American critic, columnist and author

Martin Gottfried (October 9, 1933 – March 6, 2014) was an American critic, columnist and author. He was born in Brooklyn, New York.

==Biography==

===Early career===
Gottfried was a 1959 graduate of Columbia College in New York City, and attended Columbia Law School for three semesters, next spending one year with U.S. Army Military Intelligence. Gottfried began his writing career as the classical music critic for The Village Voice, doubling as an off-Broadway reviewer for Women's Wear Daily, a position that made him the youngest member of the New York Drama Critics Circle in the organization's history.

In 1968, Little, Brown and Company published his first book, A Theater Divided, a study of post-World War II American theater. The book won the highest honor in dramatic criticism, the George Jean Nathan Award. In 1970 Putnam published Opening Nights, a collection of his essays. By then, he had become a regular contributor to the Arts and Leisure section of The New York Times Sunday edition.

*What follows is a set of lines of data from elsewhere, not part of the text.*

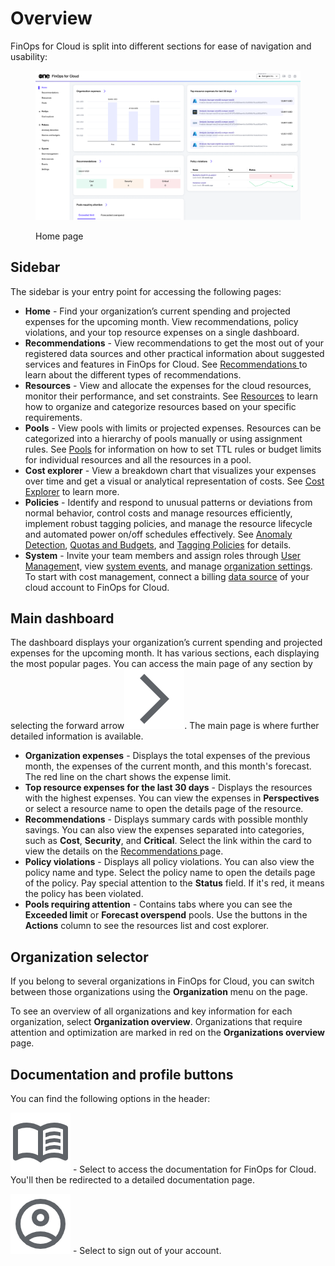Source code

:# Overview

FinOps for Cloud is split into different sections for ease of navigation and usability:

<figure><img src=".gitbook/assets/ffc_homepage.png" alt=""><figcaption><p>Home page</p></figcaption></figure>

## Sidebar

The sidebar is your entry point for accessing the following pages:

* **Home** - Find your organization’s current spending and projected expenses for the upcoming month. View recommendations, policy violations, and your top resource expenses on a single dashboard.
* **Recommendations** - View recommendations to get the most out of your registered data sources and other practical information about suggested services and features in FinOps for Cloud. See [Recommendations ](insights/recommendations/)to learn about the different types of recommendations.
* **Resources** - View and allocate the expenses for the cloud resources, monitor their performance, and set constraints. See [Resources](insights/resources/) to learn how to organize and categorize resources based on your specific requirements.
* **Pools** - View pools with limits or projected expenses. Resources can be categorized into a hierarchy of pools manually or using assignment rules. See [Pools](insights/pools/) for information on how to set TTL rules or budget limits for individual resources and all the resources in a pool.
* **Cost explorer** - View a breakdown chart that visualizes your expenses over time and get a visual or analytical representation of costs. See [Cost Explorer](insights/cost-explorer.md) to learn more.
* **Policies** - Identify and respond to unusual patterns or deviations from normal behavior, control costs and manage resources efficiently, implement robust tagging policies, and manage the resource lifecycle and automated power on/off schedules effectively. See [Anomaly Detection](policies/anomaly-detection/), [Quotas and Budgets](policies/quotas-and-budgets/), and [Tagging Policies](policies/tagging/) for details.
* **System** - Invite your team members and assign roles through [User Managemen](system/user-management.md)t, view [system events](system/events.md), and manage [organization settings](system/settings.md). To start with cost management, connect a billing [data source](system/data-sources/) of your cloud account to FinOps for Cloud.

## Main dashboard

The dashboard displays your organization’s current spending and projected expenses for the upcoming month. It has various sections, each displaying the most popular pages. You can access the main page of any section by selecting the forward arrow<img src=".gitbook/assets/icon_arrow.png" alt="<svg xmlns=&#x22;http://www.w3.org/2000/svg&#x22; height=&#x22;24px&#x22; viewBox=&#x22;0 -960 960 960&#x22; width=&#x22;24px&#x22; fill=&#x22;#472AFF&#x22;><path d=&#x22;m321-80-71-71 329-329-329-329 71-71 400 400L321-80Z&#x22;/></svg>" data-size="line">. The main page is where further detailed information is available.

* **Organization expenses** - Displays the total expenses of the previous month, the expenses of the current month, and this month's forecast. The red line on the chart shows the expense limit.
* **Top resource expenses for the last 30 days** - Displays the resources with the highest expenses. You can view the expenses in **Perspectives** or select a resource name to open the details page of the resource.
* **Recommendations** - Displays summary cards with possible monthly savings. You can also view the expenses separated into categories, such as **Cost**, **Security**, and **Critical**. Select the link within the card to view the details on the [Recommendations ](insights/recommendations/)page.
* **Policy violations** - Displays all policy violations. You can also view the policy name and type. Select the policy name to open the details page of the policy. Pay special attention to the **Status** field. If it's red, it means the policy has been violated.
* **Pools requiring attention** - Contains tabs where you can see the **Exceeded limit** or **Forecast overspend** pools. Use the buttons in the **Actions** column to see the resources list and cost explorer.

## Organization selector <a href="#organization-selector" id="organization-selector"></a>

If you belong to several organizations in FinOps for Cloud, you can switch between those organizations using the **Organization** menu on the page.

To see an overview of all organizations and key information for each organization, select **Organization overview**. Organizations that require attention and optimization are marked in red on the **Organizations overview** page.

## Documentation and profile buttons

You can find the following options in the header:

<img src=".gitbook/assets/icon_menu_book.png" alt="" data-size="line"> - Select to access the documentation for FinOps for Cloud. You'll then be redirected to a detailed documentation page.

<img src=".gitbook/assets/icon_account.png" alt="" data-size="line"> - Select to sign out of your account.
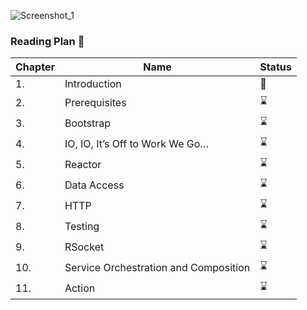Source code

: ![Screenshot_1](https://github.com/TemurUz/Interview-Preparation-WAY/assets/81904995/5b248950-a5cf-4ee7-a626-d0dbb8634854)

### Reading Plan 📘

| Chapter | Name                                           | Status |
|---------|------------------------------------------------|--------|
| 1.      | Introduction                                   | 📖     |
| 2.      | Prerequisites                                  | ⌛      |
| 3.      | Bootstrap                                      | ⌛      |
| 4.      | IO, IO, It’s Off to Work We Go…                | ⌛      |
| 5.      | Reactor                                        | ⌛      |
| 6.      | Data Access                                    | ⌛      |
| 7.      | HTTP                                           | ⌛      |
| 8.      | Testing                                        | ⌛      |
| 9.      | RSocket                                        | ⌛      |
| 10.     | Service Orchestration and Composition          | ⌛      |
| 11.     | Action                                         | ⌛      |
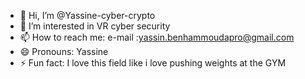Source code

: - 👋 Hi, I’m @Yassine-cyber-crypto
- 👀 I’m interested in  VR cyber security
- 📫 How to reach me: e-mail :yassin.benhammoudapro@gmail.com
- 😄 Pronouns: Yassine
- ⚡ Fun fact: I love this field like i love pushing weights at the GYM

===Drama critic and educator===
In 1974, he became the drama critic for the New York Post. Four years later, he "Americanized" the West End musical Bar Mitzvah Boy for an off-Broadway production.

In 1979, Gottfried began writing for the Saturday Review, the same year Harry N. Abrams, Inc. published his Broadway Musicals. In 1991, it was joined by a sequel, More Broadway Musicals. and "In Person," a tribute to performing artists.

As drama critic for the New York Law Journal, Gottfried conducted a series of "Conversations" at the 92nd Street Y as well as at the New School of Social Research and the Metropolitan Museum of Art. Participants included Stephen Sondheim, Andrew Lloyd Webber, Harold Prince, Jane Alexander, Christopher Walken and Richard Dreyfuss. Gottfried also was a contributor to The New York Times Sunday Magazine, Vogue, the Yale Drama Review and Condé Nast Traveler. He also wrote regular articles on the performing arts for Stagebill, the program distributed in theaters and concert halls across America.

He was a guest professor of theater at the Columbia University School of the Arts, Carnegie-Mellon University, Rutgers University and the Colorado College, as well as a Visiting Artist/Professor at the College of Santa Fe.

He died of complications of pneumonia at the age of 80 on March 6, 2014, in Manhattan. He was married to Jane Lahr, daughter of Bert Lahr and sister of John Lahr.

===Author===
Gottfried's writings include biographies of Sondheim, Arthur Miller, Jed Harris, Bob Fosse, Danny Kaye, George Burns, and Angela Lansbury. His latest book, co-written with Bill Condon and Cheo Coker, is Dreamgirls The Movie Musical, published in April 2007.

A review of Arthur Miller: His Life and Work called the book a "thorough and revealing biography".